Très résistant, le chanvre ne nécessite aucun pesticide et consomme très peu d'eau. Ces qualités ont poussé des producteurs de lin à tenter l'expérience dans l'Oise. Si les essais sont concluants, le chanvre pourrait remplacer le lin de printemps dont les dernières récoltes ont été très difficiles.
En représentant près d'un tiers de la production, la France s'impose comme leader européen du chanvre. Cette plante à fort potentiel séduit de plus en plus les producteurs de lin qui y voient une culture complémentaire à leur activité.
Dans l'Oise, la coopérative agricole Lin 2000 tente l'expérience. Une première à l'échelle européenne. 5 000 hectares sont aujourd'hui cultivés, notamment autour de Grandvilliers.
"C'est une culture qui arrive à pousser dans des conditions un peu plus dures que le lin, explique Sébastien Jumel, président de la coopérative, et d'un autre côté, dans notre secteur, on a besoin d'assurer le fonctionnement et la pérennité de l'usine. Même si le gros du marché reste le lin textile, on a de nouveaux débouchés qui s'ouvrent à nous."
Installé dans le secteur, Hervé Bahu n'a pas hésité à mettre cinq hectares à disposition. Aujourd'hui, c'est l'heure de la première récolte. "Je suis producteur de lin depuis quelques années et le lin de printemps, avec le changement climatique, on a du mal à faire du rendement".
Une plante vertueuse
Très répandu en Asie, le chanvre ne nécessite aucun pesticide et consomme très peu d'eau. Il pourrait bien à terme remplacer ici le lin de printemps dont les dernières récoltes ont été compliquées. Pariant sur l'avenir, la coopérative Lin 2000 accompagne les agriculteurs volontaires. "On a cultivé une vingtaine d'hectares sur la coopérative, rapporte Sébastien Jumel. Il s'en cultive près de 700 hectares en France. On ne connaît pas le potentiel de la plante dans notre région. On sait qu’il y a un intérêt écologique et l’intérêt économique, on va le voir se dessiner au fil des années. Si la demande existe, si les potentiels dans nos parcelles sont intéressants, on intensifiera peut-être un peu, mais aujourd’hui on n’en est qu’aux balbutiements."

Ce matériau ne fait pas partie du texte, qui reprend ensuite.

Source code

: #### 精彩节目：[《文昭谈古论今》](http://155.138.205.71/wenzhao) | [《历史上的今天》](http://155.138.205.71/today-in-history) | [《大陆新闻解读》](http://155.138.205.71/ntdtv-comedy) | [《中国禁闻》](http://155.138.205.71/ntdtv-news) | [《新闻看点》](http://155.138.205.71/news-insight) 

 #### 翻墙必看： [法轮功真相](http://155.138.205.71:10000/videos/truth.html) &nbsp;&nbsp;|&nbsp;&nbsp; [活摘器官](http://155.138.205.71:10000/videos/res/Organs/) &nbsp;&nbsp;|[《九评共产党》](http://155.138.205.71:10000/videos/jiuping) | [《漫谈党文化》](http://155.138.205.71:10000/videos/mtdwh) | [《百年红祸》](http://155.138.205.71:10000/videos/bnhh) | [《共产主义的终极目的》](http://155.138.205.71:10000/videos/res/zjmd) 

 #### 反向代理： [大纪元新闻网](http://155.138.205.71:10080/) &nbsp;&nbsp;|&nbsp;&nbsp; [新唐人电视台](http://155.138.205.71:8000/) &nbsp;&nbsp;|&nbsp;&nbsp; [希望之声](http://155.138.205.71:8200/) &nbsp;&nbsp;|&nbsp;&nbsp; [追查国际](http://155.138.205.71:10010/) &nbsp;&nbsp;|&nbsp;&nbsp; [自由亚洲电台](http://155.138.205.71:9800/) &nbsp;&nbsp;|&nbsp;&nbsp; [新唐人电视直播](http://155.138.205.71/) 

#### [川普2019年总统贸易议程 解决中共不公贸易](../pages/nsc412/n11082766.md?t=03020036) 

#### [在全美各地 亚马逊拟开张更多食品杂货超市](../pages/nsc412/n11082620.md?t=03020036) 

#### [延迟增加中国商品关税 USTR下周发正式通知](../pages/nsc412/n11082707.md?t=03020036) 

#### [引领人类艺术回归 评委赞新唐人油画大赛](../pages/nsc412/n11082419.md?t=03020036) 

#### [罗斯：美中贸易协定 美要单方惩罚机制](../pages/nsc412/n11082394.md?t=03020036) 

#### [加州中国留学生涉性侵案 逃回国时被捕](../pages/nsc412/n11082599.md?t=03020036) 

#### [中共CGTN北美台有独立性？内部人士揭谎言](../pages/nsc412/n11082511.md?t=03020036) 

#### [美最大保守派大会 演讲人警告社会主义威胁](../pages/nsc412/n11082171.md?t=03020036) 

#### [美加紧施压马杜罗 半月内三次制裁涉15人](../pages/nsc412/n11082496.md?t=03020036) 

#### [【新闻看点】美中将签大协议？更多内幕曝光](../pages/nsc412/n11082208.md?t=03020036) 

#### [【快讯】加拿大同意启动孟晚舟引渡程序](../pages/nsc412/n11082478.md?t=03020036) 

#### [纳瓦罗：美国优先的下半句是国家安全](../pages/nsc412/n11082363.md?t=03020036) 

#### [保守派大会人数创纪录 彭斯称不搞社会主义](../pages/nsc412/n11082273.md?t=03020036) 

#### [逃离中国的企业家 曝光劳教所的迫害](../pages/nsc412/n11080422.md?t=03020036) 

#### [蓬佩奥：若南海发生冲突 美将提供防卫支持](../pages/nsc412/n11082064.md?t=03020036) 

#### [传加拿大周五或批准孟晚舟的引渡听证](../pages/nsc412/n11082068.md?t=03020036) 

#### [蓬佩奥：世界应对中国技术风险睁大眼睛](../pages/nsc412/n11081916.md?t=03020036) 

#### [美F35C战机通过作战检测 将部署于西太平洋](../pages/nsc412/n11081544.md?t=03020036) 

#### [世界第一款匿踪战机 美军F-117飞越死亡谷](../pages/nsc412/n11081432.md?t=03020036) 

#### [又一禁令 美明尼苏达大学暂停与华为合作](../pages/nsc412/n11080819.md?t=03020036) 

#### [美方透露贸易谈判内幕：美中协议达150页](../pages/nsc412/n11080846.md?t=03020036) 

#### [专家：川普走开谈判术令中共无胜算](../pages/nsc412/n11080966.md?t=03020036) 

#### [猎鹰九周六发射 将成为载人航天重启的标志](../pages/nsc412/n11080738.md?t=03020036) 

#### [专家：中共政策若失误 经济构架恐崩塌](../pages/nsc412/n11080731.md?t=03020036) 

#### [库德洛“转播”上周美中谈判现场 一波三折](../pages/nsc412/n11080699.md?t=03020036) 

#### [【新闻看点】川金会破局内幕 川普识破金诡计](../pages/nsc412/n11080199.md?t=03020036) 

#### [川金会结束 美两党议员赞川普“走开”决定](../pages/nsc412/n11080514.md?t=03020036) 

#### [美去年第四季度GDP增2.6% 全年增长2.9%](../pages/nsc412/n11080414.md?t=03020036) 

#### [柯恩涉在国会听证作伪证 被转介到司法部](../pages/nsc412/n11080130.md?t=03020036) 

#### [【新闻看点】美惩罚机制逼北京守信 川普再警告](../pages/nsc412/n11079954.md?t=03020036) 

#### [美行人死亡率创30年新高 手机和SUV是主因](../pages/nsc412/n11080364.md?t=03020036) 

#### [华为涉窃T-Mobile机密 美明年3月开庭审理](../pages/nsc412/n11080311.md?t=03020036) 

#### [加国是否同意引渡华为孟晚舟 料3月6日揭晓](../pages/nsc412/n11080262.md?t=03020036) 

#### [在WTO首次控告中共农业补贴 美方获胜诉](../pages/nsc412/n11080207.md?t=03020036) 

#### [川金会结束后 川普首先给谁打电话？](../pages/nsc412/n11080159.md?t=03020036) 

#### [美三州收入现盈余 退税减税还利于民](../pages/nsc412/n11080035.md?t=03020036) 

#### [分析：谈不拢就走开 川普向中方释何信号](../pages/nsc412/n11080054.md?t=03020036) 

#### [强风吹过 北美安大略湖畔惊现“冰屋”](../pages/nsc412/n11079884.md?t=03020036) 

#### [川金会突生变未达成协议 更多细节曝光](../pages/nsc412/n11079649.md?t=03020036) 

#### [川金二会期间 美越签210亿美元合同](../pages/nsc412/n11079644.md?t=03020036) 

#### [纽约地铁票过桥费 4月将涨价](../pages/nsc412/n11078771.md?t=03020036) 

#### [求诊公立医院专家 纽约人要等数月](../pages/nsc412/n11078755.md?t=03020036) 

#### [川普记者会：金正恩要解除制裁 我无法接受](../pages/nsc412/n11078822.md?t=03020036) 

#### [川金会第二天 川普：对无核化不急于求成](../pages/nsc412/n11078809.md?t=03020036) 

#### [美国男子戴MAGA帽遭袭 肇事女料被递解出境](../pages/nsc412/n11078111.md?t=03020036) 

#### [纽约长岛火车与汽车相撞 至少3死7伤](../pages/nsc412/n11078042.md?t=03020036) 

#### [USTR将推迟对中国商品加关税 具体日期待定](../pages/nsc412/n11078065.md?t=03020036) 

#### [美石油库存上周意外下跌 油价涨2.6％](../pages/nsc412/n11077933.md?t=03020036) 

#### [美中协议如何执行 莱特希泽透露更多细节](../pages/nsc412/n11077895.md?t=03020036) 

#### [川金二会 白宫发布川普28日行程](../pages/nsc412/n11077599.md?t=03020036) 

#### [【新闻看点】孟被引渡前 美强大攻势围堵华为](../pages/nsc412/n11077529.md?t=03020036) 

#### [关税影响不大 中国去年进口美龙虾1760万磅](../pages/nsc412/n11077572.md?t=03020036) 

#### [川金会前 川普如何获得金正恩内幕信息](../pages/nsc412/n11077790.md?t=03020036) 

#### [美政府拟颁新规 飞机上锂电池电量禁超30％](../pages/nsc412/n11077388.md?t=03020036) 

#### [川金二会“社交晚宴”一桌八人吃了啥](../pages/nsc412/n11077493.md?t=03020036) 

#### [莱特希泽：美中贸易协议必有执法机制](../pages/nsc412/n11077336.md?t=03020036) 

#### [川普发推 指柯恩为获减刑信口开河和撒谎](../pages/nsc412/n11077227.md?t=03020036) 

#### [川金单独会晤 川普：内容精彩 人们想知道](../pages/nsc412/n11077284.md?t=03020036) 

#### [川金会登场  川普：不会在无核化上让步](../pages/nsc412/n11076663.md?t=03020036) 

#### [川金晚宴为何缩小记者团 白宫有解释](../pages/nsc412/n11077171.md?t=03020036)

Si la culture présente de nombreux avantages, sa récolte demande en revanche plus de technique, avec un matériel spécifique et un temps d'intervention variable selon la destination de la production. La coopérative, elle, a choisi d'investir. La machine en charge de faucher le chanvre a été créée l'année dernière près de Caen. Six sont sorties de l'usine. Romaric Lebrun apprend à la maîtriser : "pour cette première année, on n'a pas eu de pannes mécaniques ni de gros soucis. C’est plutôt bon signe".
Une récolte délicate
L'opération est délicate et les réglages des différents éléments de la moissonneuse doivent être minutieux pour arriver à un résultat proche de celui du lin. Pour Guillaume Vandenbergh, en charge du projet, les prochaines étapes seront cruciales. "Après le fauchage qui consiste à séparer la plante en deux parties, on va amorcer le processus de rouissage, une dégradation de la plante par une succession de pluie et de soleil qui va permettre d'extraire la fibre de la plante et c'est avec cette partie-là qu'on obtient la filasse".
Toute cette récolte devrait conduire à la production de chemises et de linge de maison. Les premiers résultats sont annoncés pour le mois d'octobre.
La filière du chanvre pourrait constituer un atout pour assurer l'avenir des producteurs de lin. Les professionnels de la filière dénombrent plus de 600 produits dérivés du chanvre brevetés dans le monde. La France innove avec notamment le béton de chanvre. En 2024, certains bâtiments du village olympique devraient être à base de chanvre.